YOUR INSTRUCTIONS. Only the text of the records, copied exactly, is wanted; no pictures.

+++ PROVIDED RECORDS

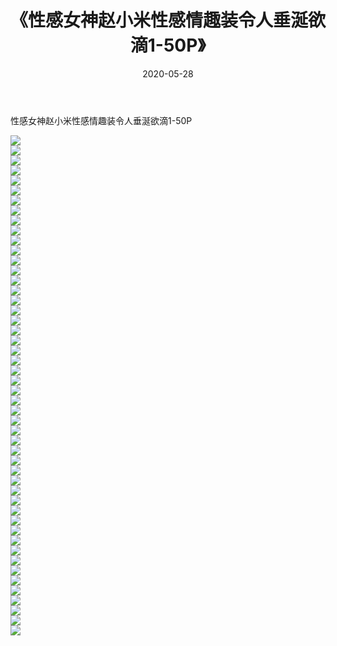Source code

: ﻿---
layout: post
title:  《性感女神赵小米性感情趣装令人垂涎欲滴1-50P》
date:   2020-05-28
img: http://pic.660000.xyz/1:/性感/2020/性感女神赵小米性感情趣装令人垂涎欲滴1-50P/000.jpg
categories: [美女, 清纯, 唯美]
---

性感女神赵小米性感情趣装令人垂涎欲滴1-50P

  ![](http://pic.660000.xyz/1:/性感/2020/性感女神赵小米性感情趣装令人垂涎欲滴1-50P/001.jpg) <br> ![](http://pic.660000.xyz/1:/性感/2020/性感女神赵小米性感情趣装令人垂涎欲滴1-50P/002.jpg) <br> ![](http://pic.660000.xyz/1:/性感/2020/性感女神赵小米性感情趣装令人垂涎欲滴1-50P/003.jpg) <br> ![](http://pic.660000.xyz/1:/性感/2020/性感女神赵小米性感情趣装令人垂涎欲滴1-50P/004.jpg) <br> ![](http://pic.660000.xyz/1:/性感/2020/性感女神赵小米性感情趣装令人垂涎欲滴1-50P/005.jpg) <br> ![](http://pic.660000.xyz/1:/性感/2020/性感女神赵小米性感情趣装令人垂涎欲滴1-50P/006.jpg) <br> ![](http://pic.660000.xyz/1:/性感/2020/性感女神赵小米性感情趣装令人垂涎欲滴1-50P/007.jpg) <br> ![](http://pic.660000.xyz/1:/性感/2020/性感女神赵小米性感情趣装令人垂涎欲滴1-50P/008.jpg) <br> ![](http://pic.660000.xyz/1:/性感/2020/性感女神赵小米性感情趣装令人垂涎欲滴1-50P/009.jpg) <br> ![](http://pic.660000.xyz/1:/性感/2020/性感女神赵小米性感情趣装令人垂涎欲滴1-50P/010.jpg) <br> ![](http://pic.660000.xyz/1:/性感/2020/性感女神赵小米性感情趣装令人垂涎欲滴1-50P/011.jpg) <br> ![](http://pic.660000.xyz/1:/性感/2020/性感女神赵小米性感情趣装令人垂涎欲滴1-50P/012.jpg) <br> ![](http://pic.660000.xyz/1:/性感/2020/性感女神赵小米性感情趣装令人垂涎欲滴1-50P/013.jpg) <br> ![](http://pic.660000.xyz/1:/性感/2020/性感女神赵小米性感情趣装令人垂涎欲滴1-50P/014.jpg) <br> ![](http://pic.660000.xyz/1:/性感/2020/性感女神赵小米性感情趣装令人垂涎欲滴1-50P/015.jpg) <br> ![](http://pic.660000.xyz/1:/性感/2020/性感女神赵小米性感情趣装令人垂涎欲滴1-50P/016.jpg) <br> ![](http://pic.660000.xyz/1:/性感/2020/性感女神赵小米性感情趣装令人垂涎欲滴1-50P/017.jpg) <br> ![](http://pic.660000.xyz/1:/性感/2020/性感女神赵小米性感情趣装令人垂涎欲滴1-50P/018.jpg) <br> ![](http://pic.660000.xyz/1:/性感/2020/性感女神赵小米性感情趣装令人垂涎欲滴1-50P/019.jpg) <br> ![](http://pic.660000.xyz/1:/性感/2020/性感女神赵小米性感情趣装令人垂涎欲滴1-50P/020.jpg) <br> ![](http://pic.660000.xyz/1:/性感/2020/性感女神赵小米性感情趣装令人垂涎欲滴1-50P/021.jpg) <br> ![](http://pic.660000.xyz/1:/性感/2020/性感女神赵小米性感情趣装令人垂涎欲滴1-50P/022.jpg) <br> ![](http://pic.660000.xyz/1:/性感/2020/性感女神赵小米性感情趣装令人垂涎欲滴1-50P/023.jpg) <br> ![](http://pic.660000.xyz/1:/性感/2020/性感女神赵小米性感情趣装令人垂涎欲滴1-50P/024.jpg) <br> ![](http://pic.660000.xyz/1:/性感/2020/性感女神赵小米性感情趣装令人垂涎欲滴1-50P/025.jpg) <br> ![](http://pic.660000.xyz/1:/性感/2020/性感女神赵小米性感情趣装令人垂涎欲滴1-50P/026.jpg) <br> ![](http://pic.660000.xyz/1:/性感/2020/性感女神赵小米性感情趣装令人垂涎欲滴1-50P/027.jpg) <br> ![](http://pic.660000.xyz/1:/性感/2020/性感女神赵小米性感情趣装令人垂涎欲滴1-50P/028.jpg) <br> ![](http://pic.660000.xyz/1:/性感/2020/性感女神赵小米性感情趣装令人垂涎欲滴1-50P/029.jpg) <br> ![](http://pic.660000.xyz/1:/性感/2020/性感女神赵小米性感情趣装令人垂涎欲滴1-50P/030.jpg) <br> ![](http://pic.660000.xyz/1:/性感/2020/性感女神赵小米性感情趣装令人垂涎欲滴1-50P/031.jpg) <br> ![](http://pic.660000.xyz/1:/性感/2020/性感女神赵小米性感情趣装令人垂涎欲滴1-50P/032.jpg) <br> ![](http://pic.660000.xyz/1:/性感/2020/性感女神赵小米性感情趣装令人垂涎欲滴1-50P/033.jpg) <br> ![](http://pic.660000.xyz/1:/性感/2020/性感女神赵小米性感情趣装令人垂涎欲滴1-50P/034.jpg) <br> ![](http://pic.660000.xyz/1:/性感/2020/性感女神赵小米性感情趣装令人垂涎欲滴1-50P/035.jpg) <br> ![](http://pic.660000.xyz/1:/性感/2020/性感女神赵小米性感情趣装令人垂涎欲滴1-50P/036.jpg) <br> ![](http://pic.660000.xyz/1:/性感/2020/性感女神赵小米性感情趣装令人垂涎欲滴1-50P/037.jpg) <br> ![](http://pic.660000.xyz/1:/性感/2020/性感女神赵小米性感情趣装令人垂涎欲滴1-50P/038.jpg) <br> ![](http://pic.660000.xyz/1:/性感/2020/性感女神赵小米性感情趣装令人垂涎欲滴1-50P/039.jpg) <br> ![](http://pic.660000.xyz/1:/性感/2020/性感女神赵小米性感情趣装令人垂涎欲滴1-50P/040.jpg) <br> ![](http://pic.660000.xyz/1:/性感/2020/性感女神赵小米性感情趣装令人垂涎欲滴1-50P/041.jpg) <br> ![](http://pic.660000.xyz/1:/性感/2020/性感女神赵小米性感情趣装令人垂涎欲滴1-50P/042.jpg) <br> ![](http://pic.660000.xyz/1:/性感/2020/性感女神赵小米性感情趣装令人垂涎欲滴1-50P/043.jpg) <br> ![](http://pic.660000.xyz/1:/性感/2020/性感女神赵小米性感情趣装令人垂涎欲滴1-50P/044.jpg) <br> ![](http://pic.660000.xyz/1:/性感/2020/性感女神赵小米性感情趣装令人垂涎欲滴1-50P/045.jpg) <br> ![](http://pic.660000.xyz/1:/性感/2020/性感女神赵小米性感情趣装令人垂涎欲滴1-50P/046.jpg) <br> ![](http://pic.660000.xyz/1:/性感/2020/性感女神赵小米性感情趣装令人垂涎欲滴1-50P/047.jpg) <br> ![](http://pic.660000.xyz/1:/性感/2020/性感女神赵小米性感情趣装令人垂涎欲滴1-50P/048.jpg) <br> ![](http://pic.660000.xyz/1:/性感/2020/性感女神赵小米性感情趣装令人垂涎欲滴1-50P/049.jpg) <br> ![](http://pic.660000.xyz/1:/性感/2020/性感女神赵小米性感情趣装令人垂涎欲滴1-50P/050.jpg) <br>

++++++

SOLVED EXERCISE.
Source code

: ﻿---
layout: post
title:  《性感女神赵小米性感情趣装令人垂涎欲滴1-50P》
date:   2020-05-28
img: http://pic.660000.xyz/1:/性感/2020/性感女神赵小米性感情趣装令人垂涎欲滴1-50P/000.jpg
categories: [美女, 清纯, 唯美]
---

性感女神赵小米性感情趣装令人垂涎欲滴1-50P

  ![](http://pic.660000.xyz/1:/性感/2020/性感女神赵小米性感情趣装令人垂涎欲滴1-50P/001.jpg) <br> ![](http://pic.660000.xyz/1:/性感/2020/性感女神赵小米性感情趣装令人垂涎欲滴1-50P/002.jpg) <br> ![](http://pic.660000.xyz/1:/性感/2020/性感女神赵小米性感情趣装令人垂涎欲滴1-50P/003.jpg) <br> ![](http://pic.660000.xyz/1:/性感/2020/性感女神赵小米性感情趣装令人垂涎欲滴1-50P/004.jpg) <br> ![](http://pic.660000.xyz/1:/性感/2020/性感女神赵小米性感情趣装令人垂涎欲滴1-50P/005.jpg) <br> ![](http://pic.660000.xyz/1:/性感/2020/性感女神赵小米性感情趣装令人垂涎欲滴1-50P/006.jpg) <br> ![](http://pic.660000.xyz/1:/性感/2020/性感女神赵小米性感情趣装令人垂涎欲滴1-50P/007.jpg) <br> ![](http://pic.660000.xyz/1:/性感/2020/性感女神赵小米性感情趣装令人垂涎欲滴1-50P/008.jpg) <br> ![](http://pic.660000.xyz/1:/性感/2020/性感女神赵小米性感情趣装令人垂涎欲滴1-50P/009.jpg) <br> ![](http://pic.660000.xyz/1:/性感/2020/性感女神赵小米性感情趣装令人垂涎欲滴1-50P/010.jpg) <br> ![](http://pic.660000.xyz/1:/性感/2020/性感女神赵小米性感情趣装令人垂涎欲滴1-50P/011.jpg) <br> ![](http://pic.660000.xyz/1:/性感/2020/性感女神赵小米性感情趣装令人垂涎欲滴1-50P/012.jpg) <br> ![](http://pic.660000.xyz/1:/性感/2020/性感女神赵小米性感情趣装令人垂涎欲滴1-50P/013.jpg) <br> ![](http://pic.660000.xyz/1:/性感/2020/性感女神赵小米性感情趣装令人垂涎欲滴1-50P/014.jpg) <br> ![](http://pic.660000.xyz/1:/性感/2020/性感女神赵小米性感情趣装令人垂涎欲滴1-50P/015.jpg) <br> ![](http://pic.660000.xyz/1:/性感/2020/性感女神赵小米性感情趣装令人垂涎欲滴1-50P/016.jpg) <br> ![](http://pic.660000.xyz/1:/性感/2020/性感女神赵小米性感情趣装令人垂涎欲滴1-50P/017.jpg) <br> ![](http://pic.660000.xyz/1:/性感/2020/性感女神赵小米性感情趣装令人垂涎欲滴1-50P/018.jpg) <br> ![](http://pic.660000.xyz/1:/性感/2020/性感女神赵小米性感情趣装令人垂涎欲滴1-50P/019.jpg) <br> ![](http://pic.660000.xyz/1:/性感/2020/性感女神赵小米性感情趣装令人垂涎欲滴1-50P/020.jpg) <br> ![](http://pic.660000.xyz/1:/性感/2020/性感女神赵小米性感情趣装令人垂涎欲滴1-50P/021.jpg) <br> ![](http://pic.660000.xyz/1:/性感/2020/性感女神赵小米性感情趣装令人垂涎欲滴1-50P/022.jpg) <br> ![](http://pic.660000.xyz/1:/性感/2020/性感女神赵小米性感情趣装令人垂涎欲滴1-50P/023.jpg) <br> ![](http://pic.660000.xyz/1:/性感/2020/性感女神赵小米性感情趣装令人垂涎欲滴1-50P/024.jpg) <br> ![](http://pic.660000.xyz/1:/性感/2020/性感女神赵小米性感情趣装令人垂涎欲滴1-50P/025.jpg) <br> ![](http://pic.660000.xyz/1:/性感/2020/性感女神赵小米性感情趣装令人垂涎欲滴1-50P/026.jpg) <br> ![](http://pic.660000.xyz/1:/性感/2020/性感女神赵小米性感情趣装令人垂涎欲滴1-50P/027.jpg) <br> ![](http://pic.660000.xyz/1:/性感/2020/性感女神赵小米性感情趣装令人垂涎欲滴1-50P/028.jpg) <br> ![](http://pic.660000.xyz/1:/性感/2020/性感女神赵小米性感情趣装令人垂涎欲滴1-50P/029.jpg) <br> ![](http://pic.660000.xyz/1:/性感/2020/性感女神赵小米性感情趣装令人垂涎欲滴1-50P/030.jpg) <br> ![](http://pic.660000.xyz/1:/性感/2020/性感女神赵小米性感情趣装令人垂涎欲滴1-50P/031.jpg) <br> ![](http://pic.660000.xyz/1:/性感/2020/性感女神赵小米性感情趣装令人垂涎欲滴1-50P/032.jpg) <br> ![](http://pic.660000.xyz/1:/性感/2020/性感女神赵小米性感情趣装令人垂涎欲滴1-50P/033.jpg) <br> ![](http://pic.660000.xyz/1:/性感/2020/性感女神赵小米性感情趣装令人垂涎欲滴1-50P/034.jpg) <br> ![](http://pic.660000.xyz/1:/性感/2020/性感女神赵小米性感情趣装令人垂涎欲滴1-50P/035.jpg) <br> ![](http://pic.660000.xyz/1:/性感/2020/性感女神赵小米性感情趣装令人垂涎欲滴1-50P/036.jpg) <br> ![](http://pic.660000.xyz/1:/性感/2020/性感女神赵小米性感情趣装令人垂涎欲滴1-50P/037.jpg) <br> ![](http://pic.660000.xyz/1:/性感/2020/性感女神赵小米性感情趣装令人垂涎欲滴1-50P/038.jpg) <br> ![](http://pic.660000.xyz/1:/性感/2020/性感女神赵小米性感情趣装令人垂涎欲滴1-50P/039.jpg) <br> ![](http://pic.660000.xyz/1:/性感/2020/性感女神赵小米性感情趣装令人垂涎欲滴1-50P/040.jpg) <br> ![](http://pic.660000.xyz/1:/性感/2020/性感女神赵小米性感情趣装令人垂涎欲滴1-50P/041.jpg) <br> ![](http://pic.660000.xyz/1:/性感/2020/性感女神赵小米性感情趣装令人垂涎欲滴1-50P/042.jpg) <br> ![](http://pic.660000.xyz/1:/性感/2020/性感女神赵小米性感情趣装令人垂涎欲滴1-50P/043.jpg) <br> ![](http://pic.660000.xyz/1:/性感/2020/性感女神赵小米性感情趣装令人垂涎欲滴1-50P/044.jpg) <br> ![](http://pic.660000.xyz/1:/性感/2020/性感女神赵小米性感情趣装令人垂涎欲滴1-50P/045.jpg) <br> ![](http://pic.660000.xyz/1:/性感/2020/性感女神赵小米性感情趣装令人垂涎欲滴1-50P/046.jpg) <br> ![](http://pic.660000.xyz/1:/性感/2020/性感女神赵小米性感情趣装令人垂涎欲滴1-50P/047.jpg) <br> ![](http://pic.660000.xyz/1:/性感/2020/性感女神赵小米性感情趣装令人垂涎欲滴1-50P/048.jpg) <br> ![](http://pic.660000.xyz/1:/性感/2020/性感女神赵小米性感情趣装令人垂涎欲滴1-50P/049.jpg) <br> ![](http://pic.660000.xyz/1:/性感/2020/性感女神赵小米性感情趣装令人垂涎欲滴1-50P/050.jpg) <br>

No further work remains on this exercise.